Tytuł wpisu w pamiętniku odchudzania:
Do sylwestra z Chodakowską.


Dziś dołączyłam do wyzwania Ewy Chodakowskiej  Nigdy szczególnie jej nie lubiłam, jej ćwiczenia do mnie nie przemawiały mimo że mnóstwo dziewczyn pokazywało super efekty pracy z nią. Kilka razy próbowałam skalpela i rezygnowałam po 14 min. Tak, to był mój rekord. 

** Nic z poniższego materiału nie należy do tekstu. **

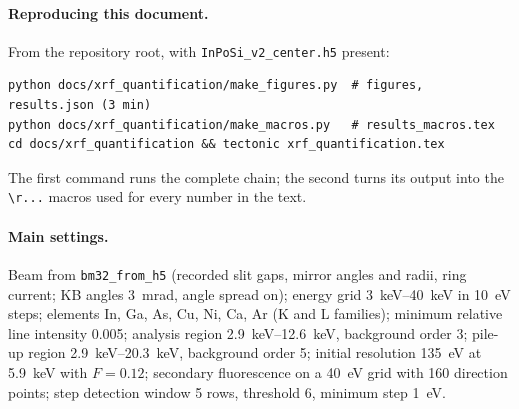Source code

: \documentclass[11pt,a4paper]{article}
\newcommand{\code}[1]{\texttt{#1}}
\begin{document}
\paragraph{Reproducing this document.} From the repository root, with \code{InPoSi\_v2\_center.h5} present:
\begin{verbatim}
python docs/xrf_quantification/make_figures.py  # figures, results.json (3 min)
python docs/xrf_quantification/make_macros.py   # results_macros.tex
cd docs/xrf_quantification && tectonic xrf_quantification.tex
\end{verbatim}
The first command runs the complete chain; the second turns its output into the \verb|\r...| macros used
for every number in the text.

\paragraph{Main settings.} Beam from \code{bm32\_from\_h5} (recorded slit gaps, mirror angles and radii,
ring current; KB angles \qty{3}{mrad}, angle spread on); energy grid \qtyrange{3}{40}{keV} in \qty{10}{eV} steps; elements In, Ga, As, Cu,
Ni, Ca, Ar (K and L families); minimum relative line intensity \num{0.005}; analysis region
\qtyrange{2.9}{12.6}{keV}, background order 3; pile-up region \qtyrange{2.9}{20.3}{keV}, background
order 5; initial resolution \qty{135}{eV} at \qty{5.9}{keV} with $F=0.12$; secondary fluorescence on a
\qty{40}{eV} grid with 160 direction points; step detection window 5 rows, threshold 6, minimum
step \qty{1}{eV}.



\end{document}

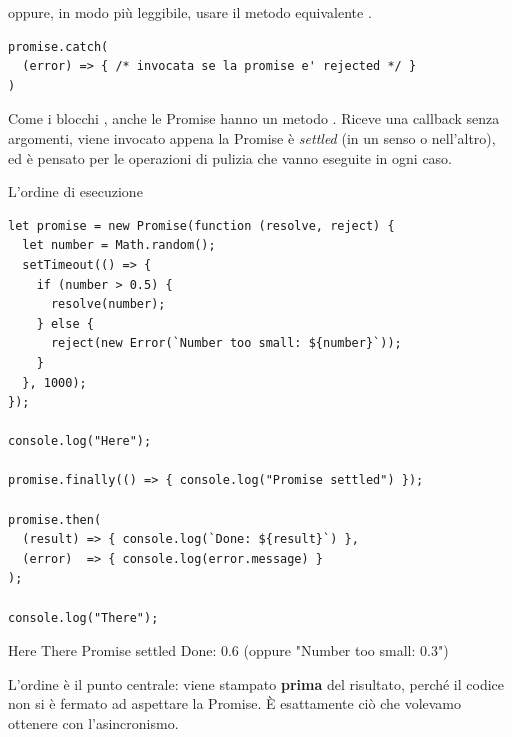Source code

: \noindent oppure, in modo più leggibile, usare il metodo equivalente
.

\begin{lstlisting}[style=js]
promise.catch(
  (error) => { /* invocata se la promise e' rejected */ }
)
\end{lstlisting}

Come i blocchi , anche le Promise hanno un metodo
. Riceve una callback senza argomenti, viene invocato appena la
Promise è \textit{settled} (in un senso o nell'altro), ed è pensato per le
operazioni di pulizia che vanno eseguite in ogni caso.

\begin{esempio}{L'ordine di esecuzione}
\begin{affianco}[0.55][c]
\begin{lstlisting}[style=js, name=promise-ordine.js]
let promise = new Promise(function (resolve, reject) {
  let number = Math.random();
  setTimeout(() => {
    if (number > 0.5) {
      resolve(number);
    } else {
      reject(new Error(`Number too small: ${number}`));
    }
  }, 1000);
});

console.log("Here");

promise.finally(() => { console.log("Promise settled") });

promise.then(
  (result) => { console.log(`Done: ${result}`) },
  (error)  => { console.log(error.message) }
);

console.log("There");
\end{lstlisting}
\risultato
\begin{immagine}
\end{immagine}
\begin{console}
Here
There
Promise settled
Done: 0.6      (oppure "Number too small: 0.3")
\end{console}
\end{affianco}

L'ordine è il punto centrale:  viene stampato \textbf{prima} del
risultato, perché il codice non si è fermato ad aspettare la Promise. È
esattamente ciò che volevamo ottenere con l'asincronismo.
\end{esempio}

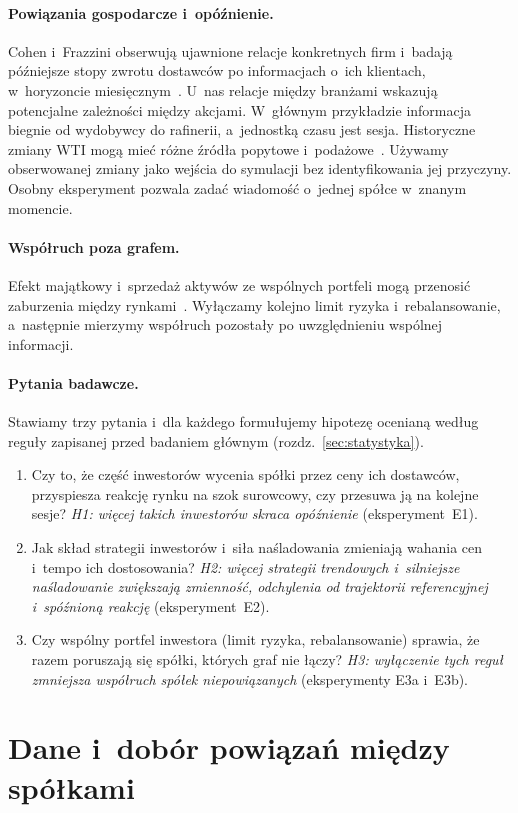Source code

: \documentclass[11pt,a4paper]{article}
\newcommand{\questionOne}{Czy to, że część inwestorów wycenia spółki przez ceny ich dostawców, przyspiesza reakcję rynku na szok
surowcowy, czy przesuwa ją na kolejne sesje?}
\newcommand{\questionTwo}{Jak skład strategii inwestorów i~siła naśladowania zmieniają wahania cen i~tempo ich dostosowania?}
\newcommand{\questionThree}{Czy wspólny portfel inwestora (limit ryzyka, rebalansowanie) sprawia, że razem poruszają się spółki, których
graf nie łączy?}
\begin{document}
\paragraph{Powiązania gospodarcze i~opóźnienie.}
Cohen i~Frazzini obserwują ujawnione relacje konkretnych firm i~badają późniejsze stopy zwrotu dostawców
po informacjach o~ich klientach, w~horyzoncie miesięcznym~\cite{cohen}.
U~nas relacje między branżami wskazują potencjalne zależności między akcjami. W~głównym przykładzie informacja biegnie
od wydobywcy do rafinerii, a~jednostką czasu jest sesja. Historyczne zmiany WTI mogą mieć różne źródła popytowe
i~podażowe~\cite{kilian2009}. Używamy obserwowanej zmiany jako wejścia do symulacji bez identyfikowania jej przyczyny.
Osobny eksperyment pozwala zadać wiadomość o~jednej spółce w~znanym momencie.

\paragraph{Współruch poza grafem.}
Efekt majątkowy i~sprzedaż aktywów ze wspólnych portfeli mogą przenosić zaburzenia między rynkami~\cite{kyle,caccioli2014}.
Wyłączamy kolejno limit ryzyka i~rebalansowanie, a~następnie mierzymy współruch pozostały po uwzględnieniu wspólnej informacji.
\paragraph{Pytania badawcze.} Stawiamy trzy pytania i~dla każdego formułujemy hipotezę ocenianą według reguły
zapisanej przed badaniem głównym (rozdz.~\ref{sec:statystyka}).
\begin{enumerate}[label=\textbf{P\arabic*.}, leftmargin=2.2em]
  \item \questionOne{} \emph{H1: więcej takich inwestorów skraca opóźnienie} (eksperyment~E1).
  \item \questionTwo{}
  \emph{H2: więcej strategii trendowych i~silniejsze naśladowanie zwiększają zmienność, odchylenia od trajektorii
  referencyjnej i~spóźnioną reakcję} (eksperyment~E2).
  \item \questionThree{} \emph{H3: wyłączenie tych reguł zmniejsza współruch spółek niepowiązanych} (eksperymenty E3a
  i~E3b).
\end{enumerate}

\section{Dane i~dobór powiązań między spółkami}\label{sec:dane}
\end{document}

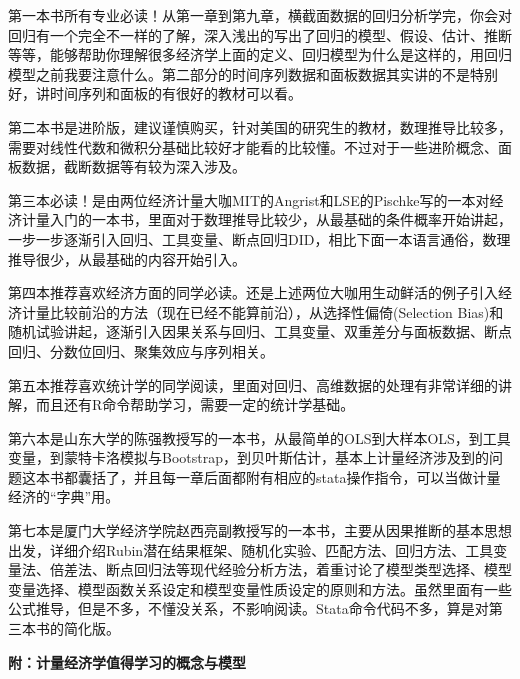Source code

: \documentclass[11pt, a4paper]{article}
\begin{document}
第一本书所有专业必读！从第一章到第九章，横截面数据的回归分析学完，你会对回归有一个完全不一样的了解，深入浅出的写出了回归的模型、假设、估计、推断等等，能够帮助你理解很多经济学上面的定义、回归模型为什么是这样的，用回归模型之前我要注意什么。第二部分的时间序列数据和面板数据其实讲的不是特别好，讲时间序列和面板的有很好的教材可以看。

第二本书是进阶版，建议谨慎购买，针对美国的研究生的教材，数理推导比较多，需要对线性代数和微积分基础比较好才能看的比较懂。不过对于一些进阶概念、面板数据，截断数据等有较为深入涉及。

第三本必读！是由两位经济计量大咖MIT的Angrist和LSE的Pischke写的一本对经济计量入门的一本书，里面对于数理推导比较少，从最基础的条件概率开始讲起，一步一步逐渐引入回归、工具变量、断点回归DID，相比下面一本语言通俗，数理推导很少，从最基础的内容开始引入。

第四本推荐喜欢经济方面的同学必读。还是上述两位大咖用生动鲜活的例子引入经济计量比较前沿的方法（现在已经不能算前沿），从选择性偏倚(Selection Bias)和随机试验讲起，逐渐引入因果关系与回归、工具变量、双重差分与面板数据、断点回归、分数位回归、聚集效应与序列相关。

第五本推荐喜欢统计学的同学阅读，里面对回归、高维数据的处理有非常详细的讲解，而且还有R命令帮助学习，需要一定的统计学基础。

第六本是山东大学的陈强教授写的一本书，从最简单的OLS到大样本OLS，到工具变量，到蒙特卡洛模拟与Bootstrap，到贝叶斯估计，基本上计量经济涉及到的问题这本书都囊括了，并且每一章后面都附有相应的stata操作指令，可以当做计量经济的“字典”用。

第七本是厦门大学经济学院赵西亮副教授写的一本书，主要从因果推断的基本思想出发，详细介绍Rubin潜在结果框架、随机化实验、匹配方法、回归方法、工具变量法、倍差法、断点回归法等现代经验分析方法，着重讨论了模型类型选择、模型变量选择、模型函数关系设定和模型变量性质设定的原则和方法。虽然里面有一些公式推导，但是不多，不懂没关系，不影响阅读。Stata命令代码不多，算是对第三本书的简化版。



\textbf{附：计量经济学值得学习的概念与模型}
\end{document}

Po 15 min ćwiczeń byłam w takim stanie że z bólu zaczęłam płakać. Po minucie zdałam sobie sprawę, że płaczę nie z bólu fizycznego tylko psychicznego. 

 Bolało mnie to do jakiego stanu doprowadziłam swoje ciało. 

Dziś pisząc to mam za sobą 5 min rozgrzewki i calutki skalpel. Mój nowy rekord.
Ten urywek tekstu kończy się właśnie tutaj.